Shrapnel still rattled around
in the dark catacombs
and sepulchral bone caverns
of the staff sergeant’s perforated knee.
Four deployments later,
long after the sudden, blistering pain
buckled him down to that arid Iraqi soil,
as enemy fire whipped around
like an angry sandstorm,
he was still fighting to get his Purple Heart.
Now retired—wearier, flabbier and more resigned—
he stood in the cracked, uneven driveway
of his newly remodeled ranch house
for some formulaic reality show
his battle buddy nominated him for,
unbeknownst to him.
Throngs of people itching to end up on camera
for a split second that could be paused, shared
and dissected when company came over
massed outside his modest house
that hordes of ant-like contractors
scurried over the last few weeks.
His yard teemed with a clapping, cheering crush
of grinning humanity milling about,
with the bright lights of roving camera crews
and the glaring spotlight of appreciation
he had so craved after giving so much for all those years,
after leaving it all out there
during PT, at motor pool inspections and in occupied countries
where they glared at him on every street corner.

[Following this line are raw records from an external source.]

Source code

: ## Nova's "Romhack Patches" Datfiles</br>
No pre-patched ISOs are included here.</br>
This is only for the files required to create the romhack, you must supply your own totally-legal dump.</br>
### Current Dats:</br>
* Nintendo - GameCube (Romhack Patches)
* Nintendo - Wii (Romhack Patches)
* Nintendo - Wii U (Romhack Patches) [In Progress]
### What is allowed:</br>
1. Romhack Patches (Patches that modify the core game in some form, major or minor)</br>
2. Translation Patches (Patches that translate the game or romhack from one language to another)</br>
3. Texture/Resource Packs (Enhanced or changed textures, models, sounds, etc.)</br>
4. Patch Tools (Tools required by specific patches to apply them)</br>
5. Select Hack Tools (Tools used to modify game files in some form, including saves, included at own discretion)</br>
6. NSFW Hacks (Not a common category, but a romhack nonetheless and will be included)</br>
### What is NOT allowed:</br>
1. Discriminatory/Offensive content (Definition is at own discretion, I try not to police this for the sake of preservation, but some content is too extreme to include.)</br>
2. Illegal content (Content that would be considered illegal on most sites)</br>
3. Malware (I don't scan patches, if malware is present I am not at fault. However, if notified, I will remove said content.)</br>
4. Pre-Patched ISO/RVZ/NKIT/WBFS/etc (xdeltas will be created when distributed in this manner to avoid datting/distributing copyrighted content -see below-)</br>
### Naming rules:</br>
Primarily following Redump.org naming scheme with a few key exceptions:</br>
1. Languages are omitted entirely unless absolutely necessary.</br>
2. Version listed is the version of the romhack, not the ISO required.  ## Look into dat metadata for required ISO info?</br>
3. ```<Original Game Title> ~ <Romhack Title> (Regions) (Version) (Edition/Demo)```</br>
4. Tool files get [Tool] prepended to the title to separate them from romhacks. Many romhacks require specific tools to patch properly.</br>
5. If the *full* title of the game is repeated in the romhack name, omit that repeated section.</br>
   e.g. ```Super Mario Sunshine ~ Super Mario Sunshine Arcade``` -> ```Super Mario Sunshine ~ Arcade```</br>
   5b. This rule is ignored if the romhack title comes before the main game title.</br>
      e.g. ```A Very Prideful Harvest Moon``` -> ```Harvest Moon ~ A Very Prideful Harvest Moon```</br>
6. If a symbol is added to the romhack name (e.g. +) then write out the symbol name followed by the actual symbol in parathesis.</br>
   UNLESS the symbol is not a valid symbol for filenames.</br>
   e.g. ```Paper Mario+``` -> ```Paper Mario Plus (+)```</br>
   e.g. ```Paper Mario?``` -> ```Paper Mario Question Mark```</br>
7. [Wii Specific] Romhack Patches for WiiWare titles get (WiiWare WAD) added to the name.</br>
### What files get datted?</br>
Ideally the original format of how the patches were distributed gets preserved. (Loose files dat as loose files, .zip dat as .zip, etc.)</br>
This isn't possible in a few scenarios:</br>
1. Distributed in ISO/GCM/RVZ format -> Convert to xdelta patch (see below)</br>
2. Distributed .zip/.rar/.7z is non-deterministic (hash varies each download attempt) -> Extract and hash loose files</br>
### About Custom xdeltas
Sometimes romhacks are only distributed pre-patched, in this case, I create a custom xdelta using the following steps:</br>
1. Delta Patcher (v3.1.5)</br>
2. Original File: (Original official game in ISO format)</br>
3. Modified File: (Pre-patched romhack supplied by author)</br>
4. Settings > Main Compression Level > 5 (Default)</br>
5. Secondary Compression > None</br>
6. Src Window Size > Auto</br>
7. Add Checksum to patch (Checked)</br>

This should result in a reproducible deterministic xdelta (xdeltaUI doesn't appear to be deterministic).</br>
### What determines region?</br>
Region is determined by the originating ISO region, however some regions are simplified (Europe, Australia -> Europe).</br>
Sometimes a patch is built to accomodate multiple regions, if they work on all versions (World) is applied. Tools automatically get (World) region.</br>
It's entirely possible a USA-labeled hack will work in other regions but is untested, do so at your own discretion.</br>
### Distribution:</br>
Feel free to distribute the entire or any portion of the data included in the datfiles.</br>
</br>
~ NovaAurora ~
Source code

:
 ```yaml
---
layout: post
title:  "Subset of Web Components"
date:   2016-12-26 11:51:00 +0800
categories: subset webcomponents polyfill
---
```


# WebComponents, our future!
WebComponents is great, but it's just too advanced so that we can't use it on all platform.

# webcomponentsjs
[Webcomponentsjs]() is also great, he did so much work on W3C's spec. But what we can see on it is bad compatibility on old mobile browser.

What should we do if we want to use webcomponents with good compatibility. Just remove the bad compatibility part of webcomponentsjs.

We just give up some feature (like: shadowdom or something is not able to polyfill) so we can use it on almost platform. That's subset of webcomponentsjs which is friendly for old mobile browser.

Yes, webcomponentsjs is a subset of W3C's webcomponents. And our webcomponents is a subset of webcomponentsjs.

But a pallid death of rigor mortis crept over him
as the spray-tanned host peppered him with questions,
as the faceless crowd of strangers blurred in the background.
It all felt so mechanical, a ritual like cranking out pushups
when your muscles were so oiled by rote
it never felt like exertion anymore.
He mustered the best answers he could,
presented the most pleasant mien,
fidgeted a bit
while a furious conflagration flared up in his knee,
that old place of pain
burned like a sulfurous breath of subterranean hellfire
from deep within.
The descendent of steelworkers, author, award-winning journalist and Iraq War veteran Joseph S. Pete hails from the Calumet Region just outside Chicago where the oil refinery flare stacks burn round the clock and the mills make clouds. He has authored three local interest books, is a frequent guest on Lakeshore Public Radio, and has had his plays staged at theater festivals, including Salem State University’s Veterans 10-Minute Play Festival. His literary work and photography have appeared in more than 100 journals.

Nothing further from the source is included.